## Aim of the task
Where a line in the listing below holds the word "approach", count that line; give the total alone.

## The data

──────

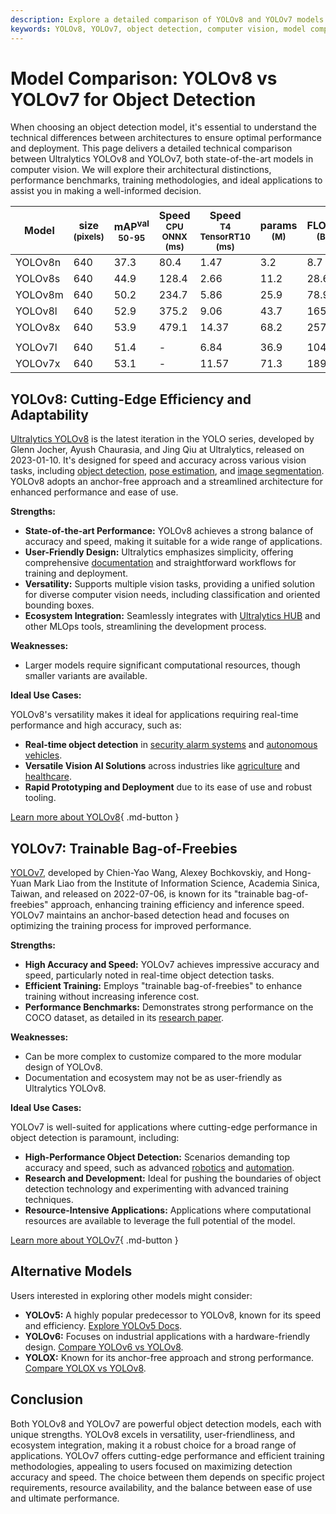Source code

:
 ```yaml
---
description: Explore a detailed comparison of YOLOv8 and YOLOv7 models. Learn their strengths, performance benchmarks, and ideal use cases for object detection.
keywords: YOLOv8, YOLOv7, object detection, computer vision, model comparison, YOLO performance, AI models, machine learning, Ultralytics
---
```


# Model Comparison: YOLOv8 vs YOLOv7 for Object Detection

When choosing an object detection model, it's essential to understand the technical differences between architectures to ensure optimal performance and deployment. This page delivers a detailed technical comparison between Ultralytics YOLOv8 and YOLOv7, both state-of-the-art models in computer vision. We will explore their architectural distinctions, performance benchmarks, training methodologies, and ideal applications to assist you in making a well-informed decision.

<script async src="https://cdn.jsdelivr.net/npm/chart.js@3.9.1/dist/chart.min.js"></script>
<script defer src="../../javascript/benchmark.js"></script>

<canvas id="modelComparisonChart" width="1024" height="400" active-models='["YOLOv8", "YOLOv7"]'></canvas>

| Model   | size<br><sup>(pixels) | mAP<sup>val<br>50-95 | Speed<br><sup>CPU ONNX<br>(ms) | Speed<br><sup>T4 TensorRT10<br>(ms) | params<br><sup>(M) | FLOPs<br><sup>(B) |
| ------- | --------------------- | -------------------- | ------------------------------ | ----------------------------------- | ------------------ | ----------------- |
| YOLOv8n | 640                   | 37.3                 | 80.4                           | 1.47                                | 3.2                | 8.7               |
| YOLOv8s | 640                   | 44.9                 | 128.4                          | 2.66                                | 11.2               | 28.6              |
| YOLOv8m | 640                   | 50.2                 | 234.7                          | 5.86                                | 25.9               | 78.9              |
| YOLOv8l | 640                   | 52.9                 | 375.2                          | 9.06                                | 43.7               | 165.2             |
| YOLOv8x | 640                   | 53.9                 | 479.1                          | 14.37                               | 68.2               | 257.8             |
|         |                       |                      |                                |                                     |                    |                   |
| YOLOv7l | 640                   | 51.4                 | -                              | 6.84                                | 36.9               | 104.7             |
| YOLOv7x | 640                   | 53.1                 | -                              | 11.57                               | 71.3               | 189.9             |

## YOLOv8: Cutting-Edge Efficiency and Adaptability

[Ultralytics YOLOv8](https://github.com/ultralytics/ultralytics) is the latest iteration in the YOLO series, developed by Glenn Jocher, Ayush Chaurasia, and Jing Qiu at Ultralytics, released on 2023-01-10. It's designed for speed and accuracy across various vision tasks, including [object detection](https://www.ultralytics.com/glossary/object-detection), [pose estimation](https://docs.ultralytics.com/tasks/pose/), and [image segmentation](https://www.ultralytics.com/glossary/image-segmentation). YOLOv8 adopts an anchor-free approach and a streamlined architecture for enhanced performance and ease of use.

**Strengths:**

- **State-of-the-art Performance:** YOLOv8 achieves a strong balance of accuracy and speed, making it suitable for a wide range of applications.
- **User-Friendly Design:** Ultralytics emphasizes simplicity, offering comprehensive [documentation](https://docs.ultralytics.com/) and straightforward workflows for training and deployment.
- **Versatility:** Supports multiple vision tasks, providing a unified solution for diverse computer vision needs, including classification and oriented bounding boxes.
- **Ecosystem Integration:** Seamlessly integrates with [Ultralytics HUB](https://www.ultralytics.com/hub) and other MLOps tools, streamlining the development process.

**Weaknesses:**

- Larger models require significant computational resources, though smaller variants are available.

**Ideal Use Cases:**

YOLOv8's versatility makes it ideal for applications requiring real-time performance and high accuracy, such as:

- **Real-time object detection** in [security alarm systems](https://www.ultralytics.com/blog/security-alarm-system-projects-with-ultralytics-yolov8) and [autonomous vehicles](https://www.ultralytics.com/solutions/ai-in-self-driving).
- **Versatile Vision AI Solutions** across industries like [agriculture](https://www.ultralytics.com/solutions/ai-in-agriculture) and [healthcare](https://www.ultralytics.com/solutions/ai-in-healthcare).
- **Rapid Prototyping and Deployment** due to its ease of use and robust tooling.

[Learn more about YOLOv8](https://docs.ultralytics.com/models/yolov8/){ .md-button }

## YOLOv7: Trainable Bag-of-Freebies

[YOLOv7](https://github.com/WongKinYiu/yolov7), developed by Chien-Yao Wang, Alexey Bochkovskiy, and Hong-Yuan Mark Liao from the Institute of Information Science, Academia Sinica, Taiwan, and released on 2022-07-06, is known for its "trainable bag-of-freebies" approach, enhancing training efficiency and inference speed. YOLOv7 maintains an anchor-based detection head and focuses on optimizing the training process for improved performance.

**Strengths:**

- **High Accuracy and Speed:** YOLOv7 achieves impressive accuracy and speed, particularly noted in real-time object detection tasks.
- **Efficient Training:** Employs "trainable bag-of-freebies" to enhance training without increasing inference cost.
- **Performance Benchmarks:** Demonstrates strong performance on the COCO dataset, as detailed in its [research paper](https://arxiv.org/abs/2207.02696).

**Weaknesses:**

- Can be more complex to customize compared to the more modular design of YOLOv8.
- Documentation and ecosystem may not be as user-friendly as Ultralytics YOLOv8.

**Ideal Use Cases:**

YOLOv7 is well-suited for applications where cutting-edge performance in object detection is paramount, including:

- **High-Performance Object Detection:** Scenarios demanding top accuracy and speed, such as advanced [robotics](https://www.ultralytics.com/glossary/robotics) and [automation](https://www.ultralytics.com/blog/yolo11-enhancing-efficiency-conveyor-automation).
- **Research and Development:** Ideal for pushing the boundaries of object detection technology and experimenting with advanced training techniques.
- **Resource-Intensive Applications:** Applications where computational resources are available to leverage the full potential of the model.

[Learn more about YOLOv7](https://docs.ultralytics.com/models/yolov7/){ .md-button }

## Alternative Models

Users interested in exploring other models might consider:

- **YOLOv5:** A highly popular predecessor to YOLOv8, known for its speed and efficiency. [Explore YOLOv5 Docs](https://docs.ultralytics.com/models/yolov5/).
- **YOLOv6:** Focuses on industrial applications with a hardware-friendly design. [Compare YOLOv6 vs YOLOv8](https://docs.ultralytics.com/compare/yolov8-vs-yolov6/).
- **YOLOX:** Known for its anchor-free approach and strong performance. [Compare YOLOX vs YOLOv8](https://docs.ultralytics.com/compare/yolov8-vs-yolox/).

## Conclusion

Both YOLOv8 and YOLOv7 are powerful object detection models, each with unique strengths. YOLOv8 excels in versatility, user-friendliness, and ecosystem integration, making it a robust choice for a broad range of applications. YOLOv7 offers cutting-edge performance and efficient training methodologies, appealing to users focused on maximizing detection accuracy and speed. The choice between them depends on specific project requirements, resource availability, and the balance between ease of use and ultimate performance.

──────

## Solution below
3